Exercise 1 — Race-prone singleton → sync.Once

Anti-pattern: Race-Prone Lazy Init. Goal: make first-call initialization safe under concurrent callers. Constraints: preserve the API (Instance() *Config); exactly one Config must ever be built; preserve laziness (no init until first call).

// Before — two goroutines can both see cfg == nil and both build one.
var cfg *Config

func Instance() *Config {
    if cfg == nil {
        cfg = loadConfig() // expensive: reads file + parses
    }
    return cfg
}
Refactored **Move sequence** 1. **Reproduce the race.** A test that launches the constructor from many goroutines and runs under the detector:
func TestInstance_Race(t *testing.T) {
 var wg sync.WaitGroup
 got := make([]*Config, 50)
 for i := 0; i < 50; i++ {
     wg.Add(1)
     go func(i int) { defer wg.Done(); got[i] = Instance() }(i)
 }
 wg.Wait()
 for _, g := range got {
     if g != got[0] {
         t.Fatalf("got multiple instances")
     }
 }
}
Run `go test -race -count=100`. The `cfg = loadConfig()` write racing the `cfg == nil` read trips the detector; without `-race` you may also observe two distinct pointers (lost init). 2. **Replace the nil-check init with `sync.Once`.** `Once.Do` gives a happens-before guarantee: the body runs exactly once, and every caller that returns from `Do` observes its completed writes. This is the canonical Go cure for lazy init *and* "DCL done right" in one primitive.
// After — sync.Once: runs once, publishes safely, stays lazy.
var (
    cfg     *Config
    cfgOnce sync.Once
)

func Instance() *Config {
    cfgOnce.Do(func() { cfg = loadConfig() })
    return cfg
}
**How to verify.** `go test -race -count=100` is now clean, and the multi-goroutine test always sees one identical pointer. The fast path after init is a single atomic load inside `Once.Do` (it checks a `done` flag with `atomic` before taking the mutex) — so you keep most of the "skip the lock" performance you were chasing, but *correctly*. **Don't** "optimize" by reading `cfg` outside `Do`; that reintroduces the unsynchronized read.
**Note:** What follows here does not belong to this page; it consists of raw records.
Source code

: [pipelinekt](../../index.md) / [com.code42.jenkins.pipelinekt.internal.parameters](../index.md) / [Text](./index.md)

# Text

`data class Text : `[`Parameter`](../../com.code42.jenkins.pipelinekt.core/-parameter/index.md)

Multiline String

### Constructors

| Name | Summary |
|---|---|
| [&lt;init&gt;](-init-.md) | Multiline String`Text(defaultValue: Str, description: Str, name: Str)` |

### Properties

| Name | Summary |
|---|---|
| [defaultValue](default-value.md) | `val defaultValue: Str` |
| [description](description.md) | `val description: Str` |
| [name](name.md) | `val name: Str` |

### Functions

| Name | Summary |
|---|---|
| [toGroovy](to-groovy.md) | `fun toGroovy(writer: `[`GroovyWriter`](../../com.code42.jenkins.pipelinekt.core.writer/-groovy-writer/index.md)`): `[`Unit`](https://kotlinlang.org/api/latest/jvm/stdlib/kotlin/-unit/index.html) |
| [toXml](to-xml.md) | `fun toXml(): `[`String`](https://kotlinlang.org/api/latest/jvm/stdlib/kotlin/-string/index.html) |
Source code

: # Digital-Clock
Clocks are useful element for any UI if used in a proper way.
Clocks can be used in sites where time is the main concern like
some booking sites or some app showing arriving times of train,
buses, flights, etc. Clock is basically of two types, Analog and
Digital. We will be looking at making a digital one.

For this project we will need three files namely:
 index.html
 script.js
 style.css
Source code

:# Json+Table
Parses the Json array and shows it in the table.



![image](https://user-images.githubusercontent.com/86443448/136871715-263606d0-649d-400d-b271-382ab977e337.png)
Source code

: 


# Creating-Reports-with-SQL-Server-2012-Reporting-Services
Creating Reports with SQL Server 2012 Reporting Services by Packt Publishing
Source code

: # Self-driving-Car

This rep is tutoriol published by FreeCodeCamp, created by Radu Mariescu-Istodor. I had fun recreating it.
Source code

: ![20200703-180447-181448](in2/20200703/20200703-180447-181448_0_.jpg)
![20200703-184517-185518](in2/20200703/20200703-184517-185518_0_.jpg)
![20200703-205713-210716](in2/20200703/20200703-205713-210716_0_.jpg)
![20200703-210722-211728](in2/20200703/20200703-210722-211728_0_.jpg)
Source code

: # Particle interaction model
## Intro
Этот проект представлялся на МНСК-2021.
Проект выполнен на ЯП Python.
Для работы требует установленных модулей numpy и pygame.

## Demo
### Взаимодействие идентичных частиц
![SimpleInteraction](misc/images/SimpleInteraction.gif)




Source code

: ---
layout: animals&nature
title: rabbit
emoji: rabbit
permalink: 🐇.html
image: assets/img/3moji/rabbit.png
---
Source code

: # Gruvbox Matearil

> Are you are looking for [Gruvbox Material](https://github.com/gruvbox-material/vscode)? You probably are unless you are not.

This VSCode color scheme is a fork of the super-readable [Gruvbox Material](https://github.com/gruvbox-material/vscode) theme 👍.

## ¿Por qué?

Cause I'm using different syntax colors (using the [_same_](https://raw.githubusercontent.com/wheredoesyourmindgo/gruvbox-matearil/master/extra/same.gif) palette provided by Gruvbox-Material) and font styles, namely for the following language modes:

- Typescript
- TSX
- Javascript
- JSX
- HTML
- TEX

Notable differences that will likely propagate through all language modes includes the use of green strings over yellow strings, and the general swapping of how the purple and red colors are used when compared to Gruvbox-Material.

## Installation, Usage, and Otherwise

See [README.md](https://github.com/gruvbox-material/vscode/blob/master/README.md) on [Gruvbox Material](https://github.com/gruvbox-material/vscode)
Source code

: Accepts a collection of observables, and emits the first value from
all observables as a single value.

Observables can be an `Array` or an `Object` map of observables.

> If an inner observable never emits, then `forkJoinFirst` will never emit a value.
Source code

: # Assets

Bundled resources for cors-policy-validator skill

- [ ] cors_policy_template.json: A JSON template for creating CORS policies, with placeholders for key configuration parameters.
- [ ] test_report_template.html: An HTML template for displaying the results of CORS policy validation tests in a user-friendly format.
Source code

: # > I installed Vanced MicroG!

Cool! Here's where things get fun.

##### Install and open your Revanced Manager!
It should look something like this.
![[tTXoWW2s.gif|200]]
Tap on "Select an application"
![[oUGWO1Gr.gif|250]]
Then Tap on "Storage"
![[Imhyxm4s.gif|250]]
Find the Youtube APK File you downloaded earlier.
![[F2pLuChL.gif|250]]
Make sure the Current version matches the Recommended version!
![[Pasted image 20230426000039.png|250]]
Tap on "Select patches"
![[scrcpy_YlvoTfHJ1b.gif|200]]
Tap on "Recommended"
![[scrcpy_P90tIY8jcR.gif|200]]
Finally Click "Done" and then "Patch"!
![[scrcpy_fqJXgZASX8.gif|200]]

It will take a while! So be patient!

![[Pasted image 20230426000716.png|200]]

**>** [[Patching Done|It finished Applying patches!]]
Exercise 2 — Lazy field → initialization-on-demand holder

Anti-pattern: Race-Prone Lazy Init. Goal: lazily initialize an expensive field, thread-safely, with no locking on the hot path. Constraints: Java; preserve laziness; getCache() returns the same instance for all callers.

// Before — classic racy lazy init; two threads build two caches.
class Registry {
    private ExpensiveCache cache; // not volatile, not guarded

    ExpensiveCache getCache() {
        if (cache == null) {
            cache = new ExpensiveCache(); // visible half-built to other threads
        }
        return cache;
    }
}
Refactored **Move sequence** 1. **Reproduce with jcstress.** Two actors: one calls `getCache()`, the other calls `getCache()`; assert both observe the *same, fully constructed* reference. Under the Java Memory Model the unsynchronized publication allows a thread to see `cache != null` while `ExpensiveCache`'s fields are still default — jcstress will surface the `ACCEPTABLE_INTERESTING` / forbidden outcomes. 2. **Apply the Initialization-on-Demand Holder idiom.** A nested static class is not loaded until first referenced; the JVM guarantees class initialization is thread-safe and happens-before any use (JLS §12.4.2). You get lazy + safe + lock-free *for free* — no `volatile`, no `synchronized`.
// After — holder idiom: JVM class-init gives lazy, safe, lock-free publication.
class Registry {
    private static class Holder {
        static final ExpensiveCache INSTANCE = new ExpensiveCache();
    }

    ExpensiveCache getCache() {
        return Holder.INSTANCE;
    }
}
**How to verify.** The jcstress test now only ever observes the one fully-constructed instance (all "saw half-built" outcomes vanish). The hot path is a single static field read with **zero synchronization** — strictly faster than any DCL. Caveat to note in review: the holder ties laziness to *first access of `getCache`*; if you needed per-`Registry`-instance laziness rather than per-class, use `sync`-equivalent (an `AtomicReference` CAS) instead — the holder is for singletons.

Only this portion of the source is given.